Saved data entries:
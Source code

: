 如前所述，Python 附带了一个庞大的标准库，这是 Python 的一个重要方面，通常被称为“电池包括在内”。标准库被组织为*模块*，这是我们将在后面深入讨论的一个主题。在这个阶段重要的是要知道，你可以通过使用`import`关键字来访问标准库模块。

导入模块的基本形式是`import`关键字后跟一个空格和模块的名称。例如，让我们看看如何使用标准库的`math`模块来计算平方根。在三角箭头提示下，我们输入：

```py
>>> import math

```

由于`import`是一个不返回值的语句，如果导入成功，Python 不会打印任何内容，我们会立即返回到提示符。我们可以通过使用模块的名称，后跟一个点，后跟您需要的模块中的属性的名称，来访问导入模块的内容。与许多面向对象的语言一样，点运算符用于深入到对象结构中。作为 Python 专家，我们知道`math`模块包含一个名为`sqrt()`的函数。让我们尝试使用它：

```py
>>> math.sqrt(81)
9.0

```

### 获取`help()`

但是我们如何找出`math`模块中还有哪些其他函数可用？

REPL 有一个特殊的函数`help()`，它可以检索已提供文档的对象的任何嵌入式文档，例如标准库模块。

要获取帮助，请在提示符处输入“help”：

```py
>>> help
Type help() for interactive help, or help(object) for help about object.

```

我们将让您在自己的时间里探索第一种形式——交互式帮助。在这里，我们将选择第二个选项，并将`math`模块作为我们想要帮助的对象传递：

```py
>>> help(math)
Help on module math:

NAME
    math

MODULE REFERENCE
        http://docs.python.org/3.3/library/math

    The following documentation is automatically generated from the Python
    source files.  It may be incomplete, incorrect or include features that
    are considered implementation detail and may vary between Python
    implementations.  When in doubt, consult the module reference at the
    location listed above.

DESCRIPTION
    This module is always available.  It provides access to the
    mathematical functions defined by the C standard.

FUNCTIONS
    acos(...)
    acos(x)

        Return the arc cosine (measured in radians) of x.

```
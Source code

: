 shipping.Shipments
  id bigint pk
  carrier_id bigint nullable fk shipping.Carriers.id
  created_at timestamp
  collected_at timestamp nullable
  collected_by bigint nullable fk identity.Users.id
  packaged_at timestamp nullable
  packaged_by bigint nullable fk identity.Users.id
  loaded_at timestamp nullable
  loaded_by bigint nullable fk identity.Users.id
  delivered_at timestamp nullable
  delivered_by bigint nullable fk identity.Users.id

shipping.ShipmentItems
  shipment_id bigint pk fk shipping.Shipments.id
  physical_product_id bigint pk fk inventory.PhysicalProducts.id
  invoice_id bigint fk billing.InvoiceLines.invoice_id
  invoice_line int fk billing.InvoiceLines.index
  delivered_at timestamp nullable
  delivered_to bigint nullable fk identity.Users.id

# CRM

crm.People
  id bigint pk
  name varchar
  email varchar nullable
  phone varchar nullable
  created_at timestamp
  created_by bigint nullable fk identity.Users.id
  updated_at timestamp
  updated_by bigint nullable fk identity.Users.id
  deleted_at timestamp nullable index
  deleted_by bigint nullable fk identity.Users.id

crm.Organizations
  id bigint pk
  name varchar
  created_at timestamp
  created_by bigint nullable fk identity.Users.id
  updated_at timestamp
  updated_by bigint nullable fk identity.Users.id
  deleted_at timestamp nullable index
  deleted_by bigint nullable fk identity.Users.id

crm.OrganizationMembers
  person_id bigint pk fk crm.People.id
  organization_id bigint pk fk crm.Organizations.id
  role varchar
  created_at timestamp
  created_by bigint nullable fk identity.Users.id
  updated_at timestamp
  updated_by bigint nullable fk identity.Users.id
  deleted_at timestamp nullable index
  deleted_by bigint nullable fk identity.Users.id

Instructions for the task:
Reproduce each entry above exactly, keeping every character.

Exercise response:
Source code

: 如前所述，Python 附带了一个庞大的标准库，这是 Python 的一个重要方面，通常被称为“电池包括在内”。标准库被组织为*模块*，这是我们将在后面深入讨论的一个主题。在这个阶段重要的是要知道，你可以通过使用`import`关键字来访问标准库模块。

导入模块的基本形式是`import`关键字后跟一个空格和模块的名称。例如，让我们看看如何使用标准库的`math`模块来计算平方根。在三角箭头提示下，我们输入：

```py
>>> import math

```

由于`import`是一个不返回值的语句，如果导入成功，Python 不会打印任何内容，我们会立即返回到提示符。我们可以通过使用模块的名称，后跟一个点，后跟您需要的模块中的属性的名称，来访问导入模块的内容。与许多面向对象的语言一样，点运算符用于深入到对象结构中。作为 Python 专家，我们知道`math`模块包含一个名为`sqrt()`的函数。让我们尝试使用它：

```py
>>> math.sqrt(81)
9.0

```

### 获取`help()`

但是我们如何找出`math`模块中还有哪些其他函数可用？

REPL 有一个特殊的函数`help()`，它可以检索已提供文档的对象的任何嵌入式文档，例如标准库模块。

要获取帮助，请在提示符处输入“help”：

```py
>>> help
Type help() for interactive help, or help(object) for help about object.

```

我们将让您在自己的时间里探索第一种形式——交互式帮助。在这里，我们将选择第二个选项，并将`math`模块作为我们想要帮助的对象传递：

```py
>>> help(math)
Help on module math:

NAME
    math

MODULE REFERENCE
        http://docs.python.org/3.3/library/math

    The following documentation is automatically generated from the Python
    source files.  It may be incomplete, incorrect or include features that
    are considered implementation detail and may vary between Python
    implementations.  When in doubt, consult the module reference at the
    location listed above.

DESCRIPTION
    This module is always available.  It provides access to the
    mathematical functions defined by the C standard.

FUNCTIONS
    acos(...)
    acos(x)

        Return the arc cosine (measured in radians) of x.

```
Source code

: shipping.Shipments
  id bigint pk
  carrier_id bigint nullable fk shipping.Carriers.id
  created_at timestamp
  collected_at timestamp nullable
  collected_by bigint nullable fk identity.Users.id
  packaged_at timestamp nullable
  packaged_by bigint nullable fk identity.Users.id
  loaded_at timestamp nullable
  loaded_by bigint nullable fk identity.Users.id
  delivered_at timestamp nullable
  delivered_by bigint nullable fk identity.Users.id

shipping.ShipmentItems
  shipment_id bigint pk fk shipping.Shipments.id
  physical_product_id bigint pk fk inventory.PhysicalProducts.id
  invoice_id bigint fk billing.InvoiceLines.invoice_id
  invoice_line int fk billing.InvoiceLines.index
  delivered_at timestamp nullable
  delivered_to bigint nullable fk identity.Users.id

# CRM

crm.People
  id bigint pk
  name varchar
  email varchar nullable
  phone varchar nullable
  created_at timestamp
  created_by bigint nullable fk identity.Users.id
  updated_at timestamp
  updated_by bigint nullable fk identity.Users.id
  deleted_at timestamp nullable index
  deleted_by bigint nullable fk identity.Users.id

crm.Organizations
  id bigint pk
  name varchar
  created_at timestamp
  created_by bigint nullable fk identity.Users.id
  updated_at timestamp
  updated_by bigint nullable fk identity.Users.id
  deleted_at timestamp nullable index
  deleted_by bigint nullable fk identity.Users.id

crm.OrganizationMembers
  person_id bigint pk fk crm.People.id
  organization_id bigint pk fk crm.Organizations.id
  role varchar
  created_at timestamp
  created_by bigint nullable fk identity.Users.id
  updated_at timestamp
  updated_by bigint nullable fk identity.Users.id
  deleted_at timestamp nullable index
  deleted_by bigint nullable fk identity.Users.id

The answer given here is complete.